## MATERIAL SHOWN
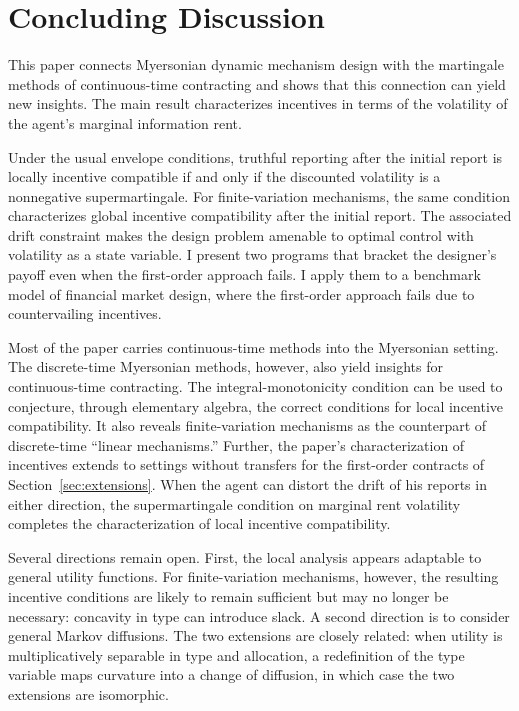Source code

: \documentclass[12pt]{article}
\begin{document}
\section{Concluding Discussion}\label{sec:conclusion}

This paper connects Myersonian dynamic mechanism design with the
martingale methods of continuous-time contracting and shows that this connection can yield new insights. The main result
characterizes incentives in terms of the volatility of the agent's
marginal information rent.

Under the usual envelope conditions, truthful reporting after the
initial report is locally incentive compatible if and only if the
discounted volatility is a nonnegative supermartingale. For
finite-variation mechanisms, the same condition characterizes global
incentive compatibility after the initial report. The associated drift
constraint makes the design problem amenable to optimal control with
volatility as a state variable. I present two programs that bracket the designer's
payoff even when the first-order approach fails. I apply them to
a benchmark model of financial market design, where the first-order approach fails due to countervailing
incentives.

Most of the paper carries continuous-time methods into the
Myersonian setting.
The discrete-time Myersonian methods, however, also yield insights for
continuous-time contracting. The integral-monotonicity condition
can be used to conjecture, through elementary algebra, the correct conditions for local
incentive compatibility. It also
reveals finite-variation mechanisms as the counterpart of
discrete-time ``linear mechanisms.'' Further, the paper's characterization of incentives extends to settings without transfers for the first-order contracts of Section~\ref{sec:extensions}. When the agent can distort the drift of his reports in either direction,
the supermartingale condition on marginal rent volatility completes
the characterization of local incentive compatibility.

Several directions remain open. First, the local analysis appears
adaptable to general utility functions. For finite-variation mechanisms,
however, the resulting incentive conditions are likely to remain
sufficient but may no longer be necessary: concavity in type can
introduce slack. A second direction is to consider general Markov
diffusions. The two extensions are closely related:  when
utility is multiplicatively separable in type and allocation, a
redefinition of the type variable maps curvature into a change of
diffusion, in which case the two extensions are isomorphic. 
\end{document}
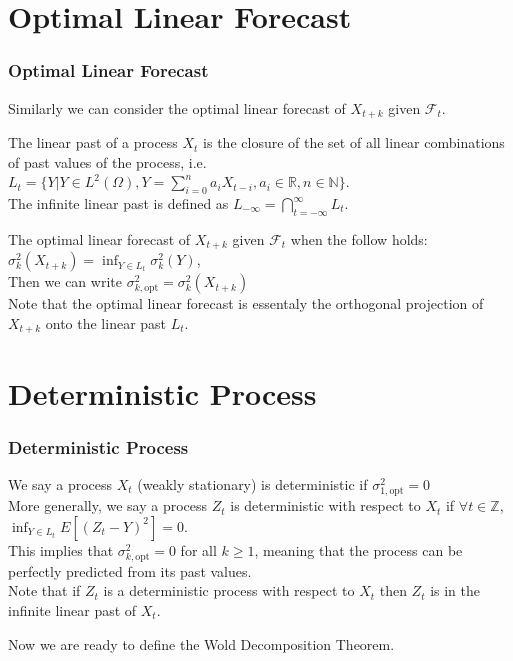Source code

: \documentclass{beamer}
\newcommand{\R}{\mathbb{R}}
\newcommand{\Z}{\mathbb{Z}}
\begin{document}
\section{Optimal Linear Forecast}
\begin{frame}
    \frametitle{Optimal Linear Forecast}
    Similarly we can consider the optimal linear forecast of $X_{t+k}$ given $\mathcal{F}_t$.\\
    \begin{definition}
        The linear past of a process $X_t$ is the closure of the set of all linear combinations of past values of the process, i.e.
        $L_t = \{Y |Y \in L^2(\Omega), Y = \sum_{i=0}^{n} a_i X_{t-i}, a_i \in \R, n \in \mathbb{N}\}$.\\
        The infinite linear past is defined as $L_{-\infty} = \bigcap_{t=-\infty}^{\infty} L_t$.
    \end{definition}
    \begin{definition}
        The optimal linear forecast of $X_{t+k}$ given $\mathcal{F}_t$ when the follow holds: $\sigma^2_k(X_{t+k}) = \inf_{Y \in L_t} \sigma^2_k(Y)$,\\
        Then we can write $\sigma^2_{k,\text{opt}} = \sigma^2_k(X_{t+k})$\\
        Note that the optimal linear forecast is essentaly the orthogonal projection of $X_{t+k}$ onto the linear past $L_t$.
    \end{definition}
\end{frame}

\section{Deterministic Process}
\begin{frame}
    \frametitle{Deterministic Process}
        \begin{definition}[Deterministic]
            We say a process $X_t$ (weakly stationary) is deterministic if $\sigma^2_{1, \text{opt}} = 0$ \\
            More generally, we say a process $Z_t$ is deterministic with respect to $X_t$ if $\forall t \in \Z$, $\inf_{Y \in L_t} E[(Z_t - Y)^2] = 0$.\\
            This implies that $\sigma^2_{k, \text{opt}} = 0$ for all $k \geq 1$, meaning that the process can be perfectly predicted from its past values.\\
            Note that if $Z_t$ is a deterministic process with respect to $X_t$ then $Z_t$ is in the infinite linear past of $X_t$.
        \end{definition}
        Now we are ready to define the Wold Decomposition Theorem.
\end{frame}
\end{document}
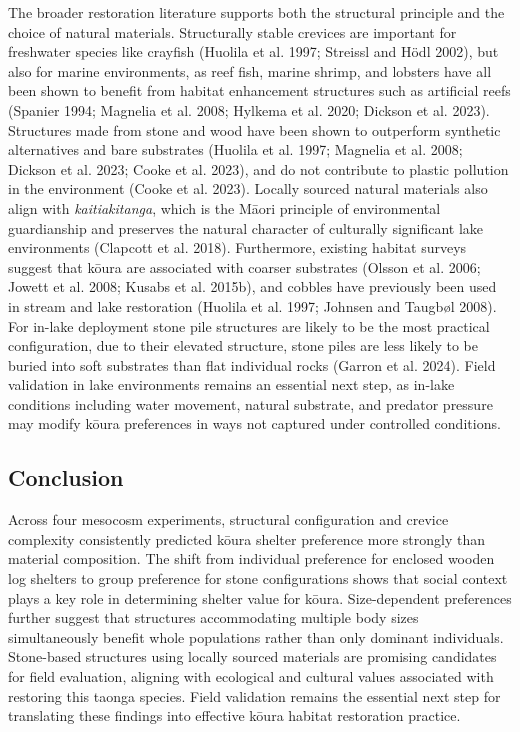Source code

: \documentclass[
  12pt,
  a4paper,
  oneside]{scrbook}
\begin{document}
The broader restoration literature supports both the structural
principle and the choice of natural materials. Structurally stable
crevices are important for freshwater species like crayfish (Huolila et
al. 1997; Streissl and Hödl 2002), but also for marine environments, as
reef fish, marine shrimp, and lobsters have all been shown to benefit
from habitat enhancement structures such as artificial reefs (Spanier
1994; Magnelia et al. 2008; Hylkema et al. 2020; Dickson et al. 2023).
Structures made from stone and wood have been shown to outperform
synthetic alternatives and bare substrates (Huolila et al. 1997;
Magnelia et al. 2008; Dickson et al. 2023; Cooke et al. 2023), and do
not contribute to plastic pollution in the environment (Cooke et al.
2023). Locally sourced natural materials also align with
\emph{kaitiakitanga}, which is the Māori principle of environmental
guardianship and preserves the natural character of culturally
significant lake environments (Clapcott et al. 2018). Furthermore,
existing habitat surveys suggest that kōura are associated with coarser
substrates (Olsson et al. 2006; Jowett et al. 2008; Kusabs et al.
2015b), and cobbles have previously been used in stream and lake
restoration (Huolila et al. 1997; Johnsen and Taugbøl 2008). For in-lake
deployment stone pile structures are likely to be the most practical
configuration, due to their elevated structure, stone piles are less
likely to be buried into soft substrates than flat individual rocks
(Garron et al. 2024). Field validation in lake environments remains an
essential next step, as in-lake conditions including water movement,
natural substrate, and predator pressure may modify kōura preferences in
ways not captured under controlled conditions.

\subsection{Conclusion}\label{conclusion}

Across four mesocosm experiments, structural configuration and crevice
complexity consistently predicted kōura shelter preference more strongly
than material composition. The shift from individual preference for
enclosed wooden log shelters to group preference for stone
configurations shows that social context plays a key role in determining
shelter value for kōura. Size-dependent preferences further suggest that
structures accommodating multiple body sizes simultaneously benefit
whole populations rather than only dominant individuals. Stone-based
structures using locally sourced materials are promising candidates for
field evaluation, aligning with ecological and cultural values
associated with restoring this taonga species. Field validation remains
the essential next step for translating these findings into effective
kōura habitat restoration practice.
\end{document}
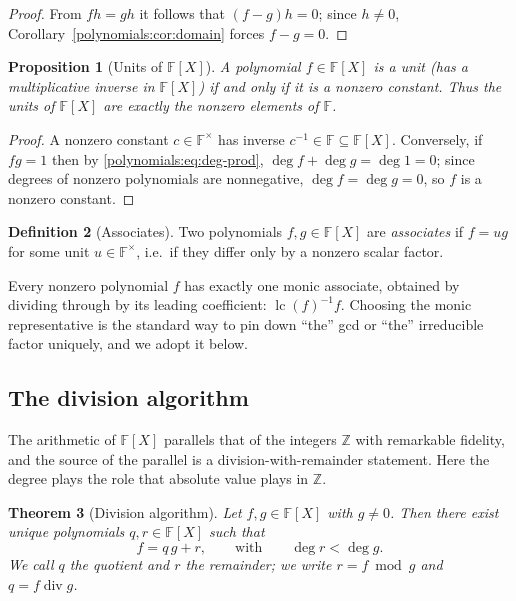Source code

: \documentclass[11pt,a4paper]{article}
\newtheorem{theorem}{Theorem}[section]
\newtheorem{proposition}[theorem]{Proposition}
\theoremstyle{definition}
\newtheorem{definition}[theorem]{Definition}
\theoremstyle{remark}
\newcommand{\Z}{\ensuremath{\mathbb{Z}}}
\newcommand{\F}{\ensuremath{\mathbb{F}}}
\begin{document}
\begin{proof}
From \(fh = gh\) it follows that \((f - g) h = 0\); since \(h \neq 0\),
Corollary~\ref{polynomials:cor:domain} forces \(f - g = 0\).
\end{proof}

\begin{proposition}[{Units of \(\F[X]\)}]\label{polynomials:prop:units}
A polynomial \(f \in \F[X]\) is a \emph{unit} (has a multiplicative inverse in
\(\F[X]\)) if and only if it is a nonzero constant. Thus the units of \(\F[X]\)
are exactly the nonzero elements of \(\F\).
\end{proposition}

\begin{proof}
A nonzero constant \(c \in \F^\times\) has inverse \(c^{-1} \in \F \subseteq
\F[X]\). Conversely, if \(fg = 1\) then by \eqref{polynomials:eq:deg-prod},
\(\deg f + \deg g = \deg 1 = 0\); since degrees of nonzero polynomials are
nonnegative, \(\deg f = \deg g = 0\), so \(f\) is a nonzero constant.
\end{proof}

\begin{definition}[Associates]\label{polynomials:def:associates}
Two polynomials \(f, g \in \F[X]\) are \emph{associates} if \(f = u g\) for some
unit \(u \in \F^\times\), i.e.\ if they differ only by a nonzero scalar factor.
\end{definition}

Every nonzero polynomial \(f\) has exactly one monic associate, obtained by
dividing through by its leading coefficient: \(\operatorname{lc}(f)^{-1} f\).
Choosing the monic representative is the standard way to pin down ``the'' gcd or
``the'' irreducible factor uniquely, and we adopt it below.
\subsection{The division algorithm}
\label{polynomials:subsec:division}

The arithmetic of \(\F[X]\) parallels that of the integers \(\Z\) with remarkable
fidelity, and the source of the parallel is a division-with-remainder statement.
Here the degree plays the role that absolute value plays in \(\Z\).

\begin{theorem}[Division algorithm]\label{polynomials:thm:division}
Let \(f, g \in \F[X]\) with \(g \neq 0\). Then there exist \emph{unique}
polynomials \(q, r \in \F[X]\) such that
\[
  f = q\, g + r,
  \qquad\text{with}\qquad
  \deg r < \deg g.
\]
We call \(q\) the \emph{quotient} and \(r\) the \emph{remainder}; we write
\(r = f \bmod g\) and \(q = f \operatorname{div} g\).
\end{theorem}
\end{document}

## TASK
How many lines in the entries above hold the word "mathcal"? Reply with the number by itself.

## SOLUTION FOR THIS TASK
2